To shape the future, Porsche designers cross boundaries. They take the best from traditions and origins—the brand essence, the values that have made the company successful. At the same time, they boldly add something new. To do so, they study people and their habits in general and Porsche drivers in particular. “In the past, we used to type our destination into the navigation system before a journey. Today, we prepare the route on our smartphones while sitting on the sofa, and then send it to the car.” For Ivo van Hulten, director of user experience design (UX), the possible has long been taken for granted. At the Weissach Development Center, UX stands for everything you can experience in and with a Porsche. It’s about a desire for convenience, flexibility, and timeliness—condensed into a brand experience.
Together with chief designer Michael Mauer and Markus Auerbach, head of interior design, van Hulten experiments every day with what will meet these needs in a few years’ time.
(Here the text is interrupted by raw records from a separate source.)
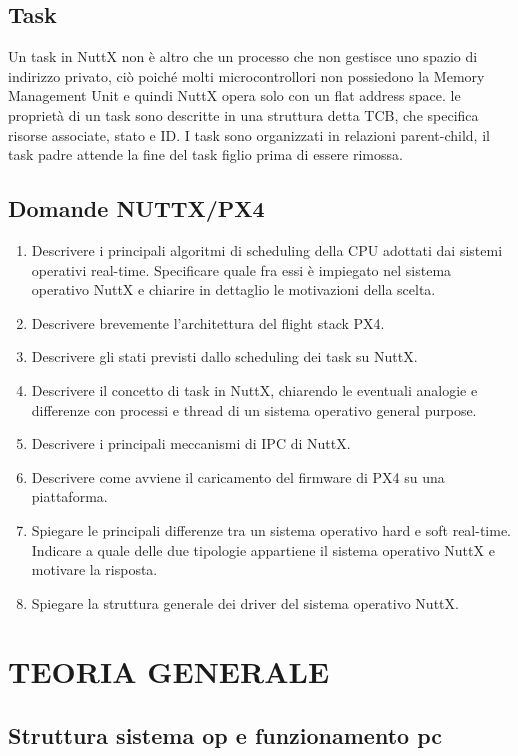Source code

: \documentclass{report}
\begin{document}
\section{Task}
 Un task in NuttX non è altro che un processo che non gestisce uno spazio di indirizzo privato, ciò poiché molti microcontrollori non possiedono la Memory Management Unit e quindi NuttX opera solo con un flat address space. le proprietà di un task sono descritte in una struttura detta TCB, che specifica risorse associate, stato e ID. I task sono organizzati in relazioni parent-child, il task padre attende la fine del task figlio prima di essere rimossa.
\newpage
\section{Domande NUTTX/PX4}
\begin{enumerate}
    \item Descrivere i principali algoritmi di scheduling della CPU adottati dai sistemi operativi real-time. Specificare quale fra essi è impiegato nel sistema operativo NuttX e chiarire in dettaglio le motivazioni della scelta.
    \item Descrivere brevemente l’architettura del flight stack PX4.
    \item Descrivere gli stati previsti dallo scheduling dei task su NuttX.
    \item Descrivere il concetto di task in NuttX, chiarendo le eventuali analogie e differenze con processi e thread di un sistema operativo general purpose.
    \item Descrivere i principali meccanismi di IPC di NuttX.
    \item Descrivere come avviene il caricamento del firmware di PX4 su una piattaforma.
    \item Spiegare le principali differenze tra un sistema operativo hard e soft real-time. Indicare a quale delle due tipologie appartiene il sistema operativo NuttX e motivare la risposta.
    \item Spiegare la struttura generale dei driver del sistema operativo NuttX.
\end{enumerate}


\chapter{TEORIA GENERALE}
\section{Struttura sistema op e funzionamento pc}
\end{document}
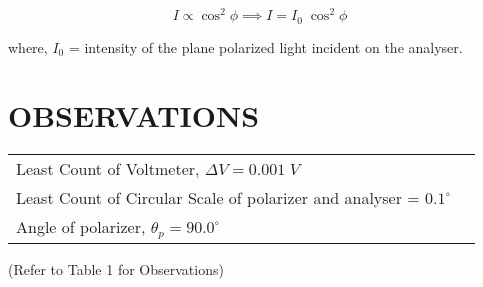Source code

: \documentclass[11pt,a4paper]{article}
\begin{document}
\begin{equation}
I \varpropto \cos^{2}\phi \implies I = I_{0} \; \cos^{2}\phi
\end{equation}

where, $I_{0} $ =  intensity of the plane polarized light incident on the analyser.



\section*{OBSERVATIONS}
\begin{tabular}{l r}
Least Count of Voltmeter, $\Delta V = 0.001\; V $ \\
Least Count of Circular Scale of polarizer and analyser = $ 0.1^{\circ} $ \\
Angle of polarizer, $\theta_{p} = 90.0^{\circ} $
\end{tabular}

(Refer to Table 1 for Observations)

\end{document}
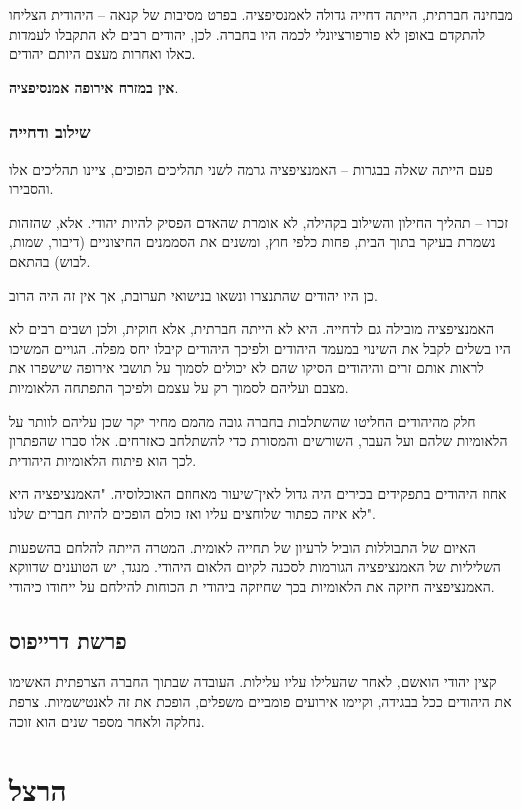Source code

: \documentclass[a4paper]{book}
\begin{document}
	מבחינה חברתית, הייתה דחייה גדולה לאמנסיפציה. בפרט מסיבות של קנאה – היהודית הצליחו להתקדם באופן לא פורפורציונלי לכמה היו בחברה. לכן, יהודים רבים לא התקבלו לעמדות כאלו ואחרות מעצם היותם יהודים. 
	
	\textbf{אין במזרח אירופה אמנסיפציה}.
	
	
	\subsubsection{שילוב ודחייה}
	פעם הייתה שאלה בבגרות – האמנציפציה גרמה לשני תהליכים הפוכים, ציינו תהליכים אלו והסבירו. 
	
	זכרו – תהליך החילון והשילוב בקהילה, לא אומרת שהאדם הפסיק להיות יהודי. אלא, שהזהות נשמרת בעיקר בתוך הבית, פחות כלפי חוץ, ומשנים את הסממנים החיצוניים (דיבור, שמות, לבוש) בהתאם. 
	
	כן היו יהודים שהתנצרו ונשאו בנישואי תערובת, אך אין זה היה הרוב. 
	
	האמנציפציה מובילה גם לדחייה. היא לא הייתה חברתית, אלא חוקית, ולכן ושבים רבים לא היו בשלים לקבל את השינוי במעמד היהודים ולפיכך היהודים קיבלו יחס מפלה. הגויים המשיכו לראות אותם זרים והיהודים הסיקו שהם לא יכולים לסמוך על תושבי אירופה שישפרו את מצבם ועליהם לסמוך רק על עצמם ולפיכך התפתחה הלאומיות. 
	
	חלק מהיהודים החליטו שהשתלבות בחברה גובה מהמם מחיר יקר שכן עליהם לוותר על הלאומיות שלהם ועל העבר, השורשים והמסורת כדי להשתלחב כאזרחים. אלו סברו שהפתרון לכך הוא פיתוח הלאומיות היהודית. 
	
	אחוז היהודים בתפקידים בכירים היה גדול לאין־שיעור מאחוזם האוכלוסיה. "האמנציפציה היא לא איזה כפתור שלוחצים עליו ואז כולם הופכים להיות חברים שלנו". 
	
	האיום של התבוללות הוביל לרעיון של תחייה לאומית. המטרה הייתה להלחם בהשפעות השליליות של האמנציפציה הגורמות לסכנה לקיום הלאום היהודי. מנגד, יש הטוענים שדווקא האמנציפציה חיזקה את הלאומיות בכך שחיזקה ביהודי ת הכוחות להילחם על ייחודו כיהודי. 
	
	\subsection{פרשת דרייפוס}
	קצין יהודי הואשם, לאחר שהעלילו עליו עלילות. העובדה שבתוך החברה הצרפתית האשימו את היהודים ככל בבגידה, וקיימו אירועים פומביים משפלים, הופכת את זה לאנטישמיות. צרפת נחלקה ולאחר מספר שנים הוא זוכה. 
	
	
	\section{הרצל}
	
\end{document}
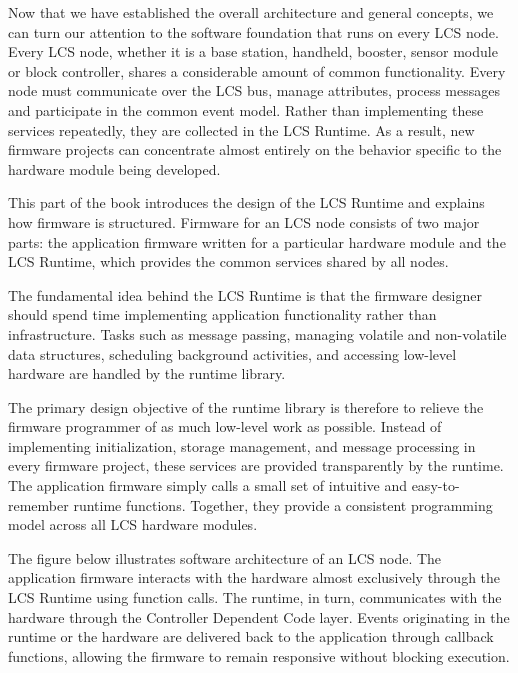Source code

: %

Now that we have established the overall architecture and general concepts, we can turn our attention to the software foundation that runs on every LCS node. Every LCS node, whether it is a base station, handheld, booster, sensor module or block controller, shares a considerable amount of common functionality. Every node must communicate over the LCS bus, manage attributes, process messages and participate in the common event model. Rather than implementing these services repeatedly, they are collected in the LCS Runtime. As a result, new firmware projects can concentrate almost entirely on the behavior specific to the hardware module being developed.

This part of the book introduces the design of the LCS Runtime and explains how firmware is structured. Firmware for an LCS node consists of two major parts: the application firmware written for a particular hardware module and the LCS Runtime, which provides the common services shared by all nodes.


The fundamental idea behind the LCS Runtime is that the firmware designer should spend time implementing application functionality rather than infrastructure. Tasks such as message passing, managing volatile and non-volatile data structures, scheduling background activities, and accessing low-level hardware are handled by the runtime library.

The primary design objective of the runtime library is therefore to relieve the firmware programmer of as much low-level work as possible. Instead of implementing initialization, storage management, and message processing in every firmware project, these services are provided transparently by the runtime. The application firmware simply calls a small set of intuitive and easy-to-remember runtime functions. Together, they provide a consistent programming model across all LCS hardware modules.

The figure below illustrates software architecture of an LCS node. The application firmware interacts with the hardware almost exclusively through the LCS Runtime using function calls. The runtime, in turn, communicates with the hardware through the Controller Dependent Code layer. Events originating in the runtime or the hardware are delivered back to the application through callback functions, allowing the firmware to remain responsive without blocking execution.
The designers keep their minds fresh with the “first principle thinking” method. In doing so, they move away from familiar analogies and break hypotheses down into their smallest components. They focus not on familiar forms but on functions that might be of interest in the future. They ask themselves what a Porsche could be—and what it could not be. This process provides answers to questions that no one has asked before.
Interior of the future
“We thought about how we could still give a distinctly Porsche flair to a passenger compartment that is so far removed from the classic sports-car interior. And how autonomous driving could be designed,” Mauer explains. The second aspect is certainly worth discussing. After all, sports cars are a symbol of self-determination. “We don’t assume that our customers want to give up using a steering wheel,” says Mauer. But in order to be able to think freely about the future, boundaries must be crossed when carrying out these finger exercises. This, he says, is how the centered driver position of the Renndienst came about. “When I want to drive, I have more cockpit feeling than in any other car. And when I don’t, the driver’s seat can be rotated 180 degrees—with one swivel, it turns to face the other passengers. We worked on materializing these basic ideas for about a year,” the chief designer explains.